Self-Supervised LM-Based Zero-Shot Voice Conversion
♠︎ Model | ♣︎ Github | ♥︎ Paper | ♦︎ Demo
GenVC is an open-source, language model-based zero-shot voice conversion system that leverages self-supervised training and supports streaming voice conversion.
✅ Zero-shot Voice Conversion
✅ Streaming VC
✅ Self-supervised Training
Create a new conda environment and install the required packages:
# Create a new Conda environment
conda create -n genVC python=3.10
# Activate the environment
conda activate genVC
# Install necessary dependencies
pip install pip==20.3.4
pip install transformers==4.33.0
pip install fairseq
pip install torch==2.3.0 torchaudio==2.3.0
# Install additional requirements
pip install -r requirements.txt
We used Python 3.10, Torch 2.3, and Transformers 4.33 to train and test our models.
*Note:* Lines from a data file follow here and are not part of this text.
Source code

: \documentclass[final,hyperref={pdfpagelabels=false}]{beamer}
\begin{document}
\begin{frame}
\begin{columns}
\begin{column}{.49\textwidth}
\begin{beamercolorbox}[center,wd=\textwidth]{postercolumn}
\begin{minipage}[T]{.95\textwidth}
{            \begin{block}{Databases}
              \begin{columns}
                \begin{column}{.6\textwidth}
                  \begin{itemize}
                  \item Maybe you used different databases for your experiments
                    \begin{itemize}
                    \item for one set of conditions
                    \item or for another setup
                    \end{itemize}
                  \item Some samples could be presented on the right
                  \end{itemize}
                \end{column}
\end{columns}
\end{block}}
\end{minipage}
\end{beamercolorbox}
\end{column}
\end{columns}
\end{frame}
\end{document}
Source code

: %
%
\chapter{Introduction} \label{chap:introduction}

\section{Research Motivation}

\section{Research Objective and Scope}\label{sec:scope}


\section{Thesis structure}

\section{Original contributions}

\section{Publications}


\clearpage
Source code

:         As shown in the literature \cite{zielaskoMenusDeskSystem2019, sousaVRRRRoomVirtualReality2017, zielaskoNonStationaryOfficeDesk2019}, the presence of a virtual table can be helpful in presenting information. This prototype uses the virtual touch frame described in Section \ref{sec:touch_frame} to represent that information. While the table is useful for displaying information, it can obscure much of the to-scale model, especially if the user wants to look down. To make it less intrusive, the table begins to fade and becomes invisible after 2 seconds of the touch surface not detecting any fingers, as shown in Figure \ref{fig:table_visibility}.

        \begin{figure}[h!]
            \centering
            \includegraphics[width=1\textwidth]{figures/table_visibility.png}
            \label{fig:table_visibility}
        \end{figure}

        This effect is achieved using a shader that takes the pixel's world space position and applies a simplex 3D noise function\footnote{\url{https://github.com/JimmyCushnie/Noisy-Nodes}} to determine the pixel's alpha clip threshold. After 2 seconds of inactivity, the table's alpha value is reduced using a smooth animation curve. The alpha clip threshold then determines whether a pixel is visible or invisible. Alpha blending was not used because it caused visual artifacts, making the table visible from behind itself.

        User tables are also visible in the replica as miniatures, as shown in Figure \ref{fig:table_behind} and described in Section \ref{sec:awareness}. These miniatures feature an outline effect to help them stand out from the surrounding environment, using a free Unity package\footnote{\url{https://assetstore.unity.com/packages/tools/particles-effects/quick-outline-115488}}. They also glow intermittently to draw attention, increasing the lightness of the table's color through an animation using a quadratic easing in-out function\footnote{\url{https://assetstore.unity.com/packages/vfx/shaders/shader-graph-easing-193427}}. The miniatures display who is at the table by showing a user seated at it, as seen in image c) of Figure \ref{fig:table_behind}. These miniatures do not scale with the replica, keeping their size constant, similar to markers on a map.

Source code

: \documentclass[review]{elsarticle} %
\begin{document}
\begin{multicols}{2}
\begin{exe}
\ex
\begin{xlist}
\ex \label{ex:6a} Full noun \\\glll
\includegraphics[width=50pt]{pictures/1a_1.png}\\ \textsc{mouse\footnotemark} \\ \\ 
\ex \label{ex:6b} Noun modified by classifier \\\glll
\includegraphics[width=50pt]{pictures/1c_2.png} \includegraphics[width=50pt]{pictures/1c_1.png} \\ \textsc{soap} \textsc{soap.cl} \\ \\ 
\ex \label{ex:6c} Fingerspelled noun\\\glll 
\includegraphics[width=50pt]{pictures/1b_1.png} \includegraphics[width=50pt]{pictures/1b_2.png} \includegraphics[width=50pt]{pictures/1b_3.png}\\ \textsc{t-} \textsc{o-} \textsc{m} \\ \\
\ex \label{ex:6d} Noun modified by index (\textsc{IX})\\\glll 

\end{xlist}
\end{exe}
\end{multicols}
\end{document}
However, the codebase is expected to be compatible with Torch versions below 2.6 and other versions of the Transformers package. Streaming inference may not be compatible with some higher versions of Transformers. The specified installation ensures that users can successfully install Fairseq without encountering issues.
NOTE: top_k is one of the key hyperparameters for inference, and you can adjust it using --top_k
to achieve better results. For streaming inference, greedy decoding is recommended; you can set top_k to 1.
Model | Training Set |
---|---|
GenVC_small |
LibriTTS |
GenVC_large |
LibriTTS, MLS, Common Voice |
We recommend downloading the model and placing it in the pre_trained/
directory.
python infer.py --model_path pre_trained/GenVC_small.pth --src_wav samples/EF4_ENG_0112_1.wav --ref_audio samples/EM1_ENG_0037_1.wav --output_path samples/converted.wav
python infer.py --model_path pre_trained/GenVC_small.pth --src_wav samples/EF4_ENG_0112_1.wav --ref_audio samples/EM1_ENG_0037_1.wav --output_path samples/converted.wav --streaming
We evaluated the latency and real-time factor (processed time / audio length) of our model on three different GPUs, with the results presented in the table below. The streaming experiment was conducted using 1-second chunk processing, and latency was measured as the time taken for the model to generate the first audio signal after receiving an input signal. In a practical setting, the actual latency would be the sum of the audio length (1 second) and the processing latency, where the audio length represents the time required for a person to produce the speech.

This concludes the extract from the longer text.